This repository contains supplementary information for the paper:
Scott, Helen, Alessandro Occhialini, Scott C. Lenaghan, and Jacob Beal. 2024. "Simulations Predict Stronger CRISPRi Transcriptional Repression in Plants for Identical than Heterogeneous Target Sites." bioRxiv. https://doi.org/10.1101/2024.04.22.590637
If you make use of any of the contents of this repository, please cite this paper.
Plant synthetic biologists have been working to adapt the CRISPRa and CRISPRi promoter regulation methods for applications such as improving crops or installing other valuable pathways. With other organisms, strong transcriptional control has typically required multiple gRNA target sites, which poses a critical engineering choice between heterogeneous sites, which allow each gRNA to target existing locations in a promoter, and identical sites, which typically require modification of the promoter. Here we investigate the consequences of this choice for CRISPRi plant promoter regulation via simulation-based analysis, using model parameters based on single gRNA regulation and constitutive promoters in N. benthamiana. Using models of 2 to 6 gRNA target sites to compare heterogeneous versus identical sites for tunability, sensitivity to parameter values, and sensitivity to cell-to-cell variation, we find that identical gRNA target sites are predicted to yield far more effective transcriptional repression than heterogeneous sites.

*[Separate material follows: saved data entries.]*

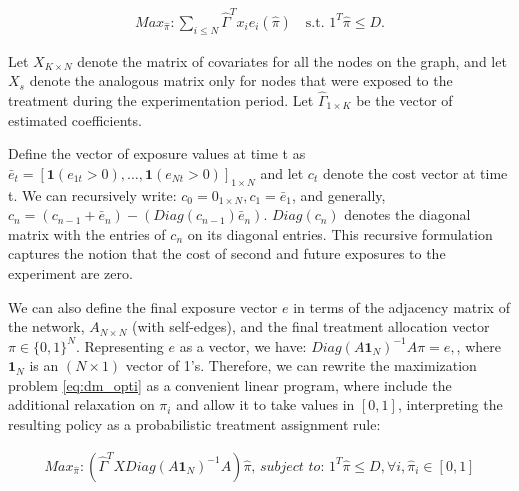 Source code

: \documentclass[11pt,a4paper]{article}
\begin{document}
\begin{align}\label{eq:dm_opti}
Max_{\hat \pi} : \sum_{i \leq N} \hat \Gamma^T x_i e_i(\hat \pi)  \quad \mbox{s.t. } 1^T \hat \pi \leq D .
\end{align}

\iffalse
This ends up being equivalent to this minimization (the equivalence to be clarified later):
%

$$ Min_{\hat \pi} E \left( Sup_\pi \left(\sum_{i \leq N} \Gamma^T x_i e_i(\pi) - c_\infty(\pi) \right) - \sum_{i \leq N} \hat \Gamma^T x_i e_i(\hat \pi) + c_\infty(\hat \pi) \right) $$
%
OR (depending on how $\hat \Gamma \rightarrow \Gamma$).

$$ Min_{\pi} E \left( Sup_\pi \left(\sum_{i \leq N} \Gamma^T x_i e_i(\pi) - c_\infty \right) - \sum_{i \leq N}  \Gamma^T x_i e_i(\pi) + \hat c_\infty \right) $$
\fi

Let $X_{K \times N}$ denote the matrix of covariates for all the nodes on the graph, and let $X_s$ denote the analogous matrix only for nodes that were exposed to the treatment during the experimentation period. Let $\hat \Gamma _{1 \times K}$ be the vector of estimated coefficients.

Define the vector of exposure values at time t as $\bar e_t=[\mathbf{1}(e_{1t}>0), \dots, \mathbf{1}(e_{Nt}>0)]_{1 \times N}$ and let $c_t$ denote the cost vector at time t.  We can recursively write: $c_0 = 0_{1 \times N}, c_1 = \bar e_1$, and generally, $c_n = (c_{n-1} + \bar e_n) - (Diag(c_{n-1})  \bar e_n) $. $Diag(c_n)$ denotes the diagonal matrix with the entries of $c_n$ on its diagonal entries. This recursive formulation captures the notion that the cost of second and future exposures to the experiment are zero.

We can also define the final exposure vector $e$ in terms of the adjacency matrix of the network, $A_{N \times N}$ (with self-edges), and the final treatment allocation vector $\pi \in \{0,1\}^N$. Representing $e$ as a vector, we have: $Diag(A \mathbf{1}_{N} ) ^{-1} A\pi  = e,$, where $\mathbf{1}_{N}$ is an $(N \times 1)$ vector of 1's. Therefore, we can rewrite the maximization problem \eqref{eq:dm_opti} as a convenient linear program, where include the additional relaxation on $\pi_i$ and allow it to take values in $[0,1]$, interpreting the resulting policy as a probabilistic treatment assignment rule:

\begin{align}\label{eq:dm_opti_lin}
Max_{\hat \pi}: \left(\hat \Gamma^T X Diag(A \mathbf{1}_{N} ) ^{-1} A \right) \hat \pi  \textit{, subject to: } 1^T \hat \pi \leq D , \forall i, \hat \pi_i \in [0,1]
\end{align}
\end{document}
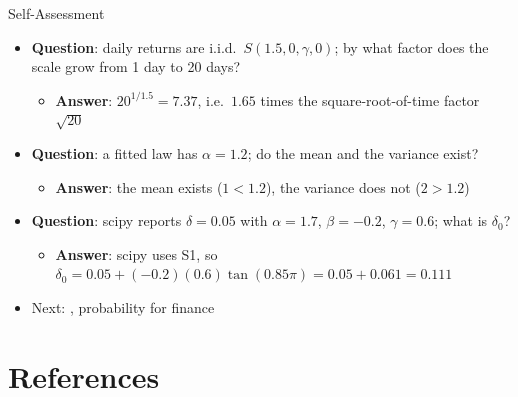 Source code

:\begin{frame}{Self-Assessment}
\itemsize{\small}
\begin{itemize}
    \item \textbf{Question}: daily returns are i.i.d.\ $S(1.5, 0, \gamma, 0)$; by what factor does the scale grow from 1 day to 20 days?
    \begin{itemize}
        \item \textbf{Answer}: $20^{1/1.5} = 7.37$, i.e.\ $1.65$ times the square-root-of-time factor $\sqrt{20}$
    \end{itemize}
    \item \textbf{Question}: a fitted law has $\alpha = 1.2$; do the mean and the variance exist?
    \begin{itemize}
        \item \textbf{Answer}: the mean exists ($1 < 1.2$), the variance does not ($2 > 1.2$)
    \end{itemize}
    \item \textbf{Question}: scipy reports $\delta = 0.05$ with $\alpha = 1.7$, $\beta = -0.2$, $\gamma = 0.6$; what is $\delta_0$?
    \begin{itemize}
        \item \textbf{Answer}: scipy uses S1, so $\delta_0 = 0.05 + (-0.2)(0.6)\tan(0.85\pi) = 0.05 + 0.061 = 0.111$
    \end{itemize}
    \item Next: , probability for finance
\end{itemize}
\end{frame}


\section{References}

The routines for building SBOL circuit components are in sbol/builders.py
.
Import the module and run via a script like sbol/make_sbol_models.py
.
The resulting circuit models we generated are saved in sbol/gRNA_models.nt
.
The routines for generating LaTeX from SBOL circuits are in sbol/latex_generation.py
.
Import the module and run via a script like sbol/sbol_to_latex.py
.
The generated LaTeX equations can be embedded in a LaTeX document like equations/view_generated_equations.tex
.
The resulting LaTeX equations we generated are saved in equations/generated_equations.tex
and are viewable in equations/view_generated_equations.pdf
.
The routines for generating MATLAB code from SBOL circuits are in sbol/matlab_generation.py
.
Import the module and run via a script like sbol/sbol_to_matlab.py
.
The resulting MATLAB models we generated are saved in the models/
directory.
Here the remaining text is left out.